Many factors, both internal and external, disturb our balance and are reflected as a change in one's constitution leading to misbalance. Those include one's emotional state, diet and food choices, seasons and weather, physical trauma, work and family relationships. Once these factors are understood, their effects can be minimized or removed resulting in elimination of imbalance and re-establishing one's original constitution.
Ayurveda uses various techniques for assessing health. The practitioner carefully evaluates key signs and symptoms of disorder, especially in relation to the origin and cause of an imbalance. They also consider the patient's suitability for various treatments. Ayurvedic treatment consists of direct questioning, observation and a physical exam, as well as inference. The practitioner uses basic techniques such taking the pulse, observing the tongue, eyes, listening to the tone of the voice during the Ayurvedic assessment. To help eliminate an imbalance palliative and cleansing measures can be used together with suggestions for eliminating or managing the causes of the imbalance. This may include lifestyle changes, starting and maintaining a suggested diet, use of herbs, aromatherapy, color and sound therapy. Some patients might also benefit from a cleansing program, called panchakarma which is a detox process of elimination most if not all body toxins.
Various aspects of Ayurveda are embodied in practically all systematic approaches to health maintenance and preventive medicine regardless of culture. Whereas Yoga was developed as a science of mind and spirituality, Ayurveda has become a healing science concerned with maintaining balance, well-being though proper diet, efficient digestion, personal hygiene, life style, herbal supplementation for internal cleansing, rejuvenation, mental acuity, fertility, and immunity. A balanced body is indicative of a balanced mind and because it is balanced, it is immune to diseases.

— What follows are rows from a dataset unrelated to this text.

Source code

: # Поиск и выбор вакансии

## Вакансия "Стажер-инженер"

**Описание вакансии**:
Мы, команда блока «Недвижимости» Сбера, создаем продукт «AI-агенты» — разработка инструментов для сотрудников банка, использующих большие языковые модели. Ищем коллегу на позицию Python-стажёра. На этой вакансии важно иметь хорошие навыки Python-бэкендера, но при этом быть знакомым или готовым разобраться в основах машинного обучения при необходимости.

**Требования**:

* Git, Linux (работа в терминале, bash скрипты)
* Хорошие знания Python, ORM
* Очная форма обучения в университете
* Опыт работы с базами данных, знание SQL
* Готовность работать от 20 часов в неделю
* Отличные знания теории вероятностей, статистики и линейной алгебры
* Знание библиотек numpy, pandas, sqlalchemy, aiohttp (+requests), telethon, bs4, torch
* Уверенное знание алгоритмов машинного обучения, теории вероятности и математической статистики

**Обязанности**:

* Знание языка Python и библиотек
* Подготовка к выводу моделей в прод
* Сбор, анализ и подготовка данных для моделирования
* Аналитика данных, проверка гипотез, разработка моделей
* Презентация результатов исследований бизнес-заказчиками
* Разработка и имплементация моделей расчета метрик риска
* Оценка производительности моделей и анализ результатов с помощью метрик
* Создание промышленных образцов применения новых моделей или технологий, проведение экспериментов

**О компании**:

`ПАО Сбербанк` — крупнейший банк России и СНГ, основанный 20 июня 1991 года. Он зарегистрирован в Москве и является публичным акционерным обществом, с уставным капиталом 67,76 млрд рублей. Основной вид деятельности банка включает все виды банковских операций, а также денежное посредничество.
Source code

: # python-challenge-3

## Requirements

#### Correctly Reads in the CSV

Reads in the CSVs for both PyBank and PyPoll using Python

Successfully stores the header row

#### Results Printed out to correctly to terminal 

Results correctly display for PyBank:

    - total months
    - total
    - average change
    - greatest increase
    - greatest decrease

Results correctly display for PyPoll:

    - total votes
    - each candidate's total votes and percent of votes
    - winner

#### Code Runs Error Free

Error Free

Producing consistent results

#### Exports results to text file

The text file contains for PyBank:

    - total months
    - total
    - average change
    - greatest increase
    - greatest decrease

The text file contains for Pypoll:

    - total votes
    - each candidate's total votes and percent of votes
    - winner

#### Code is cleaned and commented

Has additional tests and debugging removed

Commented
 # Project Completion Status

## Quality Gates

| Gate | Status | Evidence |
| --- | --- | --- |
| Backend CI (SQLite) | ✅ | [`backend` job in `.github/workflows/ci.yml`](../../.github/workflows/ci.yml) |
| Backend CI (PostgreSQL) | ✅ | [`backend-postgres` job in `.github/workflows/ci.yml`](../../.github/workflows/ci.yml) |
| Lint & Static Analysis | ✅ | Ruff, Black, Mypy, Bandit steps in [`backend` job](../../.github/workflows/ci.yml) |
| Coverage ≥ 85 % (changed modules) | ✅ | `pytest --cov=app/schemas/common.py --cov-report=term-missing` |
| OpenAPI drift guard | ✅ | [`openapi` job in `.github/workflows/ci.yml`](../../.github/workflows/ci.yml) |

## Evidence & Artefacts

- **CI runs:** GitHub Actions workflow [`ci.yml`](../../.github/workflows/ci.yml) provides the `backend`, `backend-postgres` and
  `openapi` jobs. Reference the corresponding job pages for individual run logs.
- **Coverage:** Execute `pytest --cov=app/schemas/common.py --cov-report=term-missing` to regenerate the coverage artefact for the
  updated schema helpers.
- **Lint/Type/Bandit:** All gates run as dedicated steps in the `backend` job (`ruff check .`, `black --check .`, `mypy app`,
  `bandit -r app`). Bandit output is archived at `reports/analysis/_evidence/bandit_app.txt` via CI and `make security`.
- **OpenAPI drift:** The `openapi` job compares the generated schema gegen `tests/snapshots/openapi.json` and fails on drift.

Ayurveda can be used together with Western medicine to make a person stronger and less likely to be affected by the disease and/or to rebuild the body when undergoing treatment or surgery. Ayurveda does not focus on disease. Rather, Ayurveda states that all life must be supported by energy in balance. Ayurveda has answers when we go to the doctor only to hear that there is nothing wrong with us but what we feel is a misbalance that has not been manifested yet as a diagnosed disease. Ayurveda can alleviate this discomfort by restoring balance in our body, mind and consciousness. Ayurveda offers renewed access to our natural intelligence. As the original circadian medicine, it holds the key to resolve a present disconnect with wellbeing. Thus, this ancient medicine offers the promise of a more harmonious future for the people and planet.